The problem is that arr1 contains 150000 elements and arr2 around 110000 elements. This takes an awful amount of time. Do you have suggestions to speed things up?

Answer 1

In addition to not being vectorized, your current search is (n * m) where n is the size of arr2 and m is the size of arr1. In these kinds of searches it helps to sort arr1 or arr2 so you can use a binary search. Sorting ends up being the slowest step but it's still faster if m is large because the n*log(n) sort is faster than (n*m).

Here is how you can do the search in a vectorized way using the sorted array:

def find_closest(A, target):
    #A must be sorted
    idx = A.searchsorted(target)
    idx = np.clip(idx, 1, len(A)-1)
    left = A[idx-1]
    right = A[idx]
    idx -= target - left < right - target
    return A[idx]

closest = find_closest(arr2, arr1)
closest = np.where(abs(closest - arr1) < .375, closest, np.nan)

Answer 2

The whole idea of using numpy is to avoid computation with loops.
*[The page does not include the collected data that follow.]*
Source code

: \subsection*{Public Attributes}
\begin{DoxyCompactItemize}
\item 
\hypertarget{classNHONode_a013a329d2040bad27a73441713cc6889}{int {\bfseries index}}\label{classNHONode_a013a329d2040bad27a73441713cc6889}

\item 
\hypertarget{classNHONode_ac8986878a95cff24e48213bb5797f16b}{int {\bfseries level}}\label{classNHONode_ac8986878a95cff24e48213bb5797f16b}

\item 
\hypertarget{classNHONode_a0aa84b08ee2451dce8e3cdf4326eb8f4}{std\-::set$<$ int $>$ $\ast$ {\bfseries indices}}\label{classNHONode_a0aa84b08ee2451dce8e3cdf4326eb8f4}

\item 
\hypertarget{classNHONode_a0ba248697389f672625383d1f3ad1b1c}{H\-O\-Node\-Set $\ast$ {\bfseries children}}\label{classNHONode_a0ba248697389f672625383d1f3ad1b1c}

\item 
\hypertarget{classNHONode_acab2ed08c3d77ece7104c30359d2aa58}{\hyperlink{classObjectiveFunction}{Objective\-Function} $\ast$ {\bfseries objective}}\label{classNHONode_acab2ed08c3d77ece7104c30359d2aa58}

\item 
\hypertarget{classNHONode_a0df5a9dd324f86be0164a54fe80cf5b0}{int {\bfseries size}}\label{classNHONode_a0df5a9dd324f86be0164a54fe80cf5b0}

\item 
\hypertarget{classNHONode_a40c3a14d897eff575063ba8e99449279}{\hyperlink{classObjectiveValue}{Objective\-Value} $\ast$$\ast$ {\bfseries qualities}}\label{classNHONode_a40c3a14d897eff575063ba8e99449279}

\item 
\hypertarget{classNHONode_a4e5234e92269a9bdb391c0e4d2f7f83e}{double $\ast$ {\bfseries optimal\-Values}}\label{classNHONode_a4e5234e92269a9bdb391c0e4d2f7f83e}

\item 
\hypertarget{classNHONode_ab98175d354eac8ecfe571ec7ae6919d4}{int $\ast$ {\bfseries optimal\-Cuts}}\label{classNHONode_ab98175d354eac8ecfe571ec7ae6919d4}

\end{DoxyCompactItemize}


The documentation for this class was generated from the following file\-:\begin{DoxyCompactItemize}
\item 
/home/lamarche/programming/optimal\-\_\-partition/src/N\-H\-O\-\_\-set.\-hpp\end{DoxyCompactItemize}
Specifying criteria to extract a new array that satisfies the criteria can be implemented easily with array computation. Here's an example extracting values from array a which satisfies the criteria that that element has an absolute different of less than 0.75 from the corresponding element in array b:-

a = array([1, 0, 0.5, 1.2])

b = array([1.2, 1.1, 1.3, 1.4])

c = a[abs(a-b)<0.75]

Which gives us

array([ 1. ,  1.2])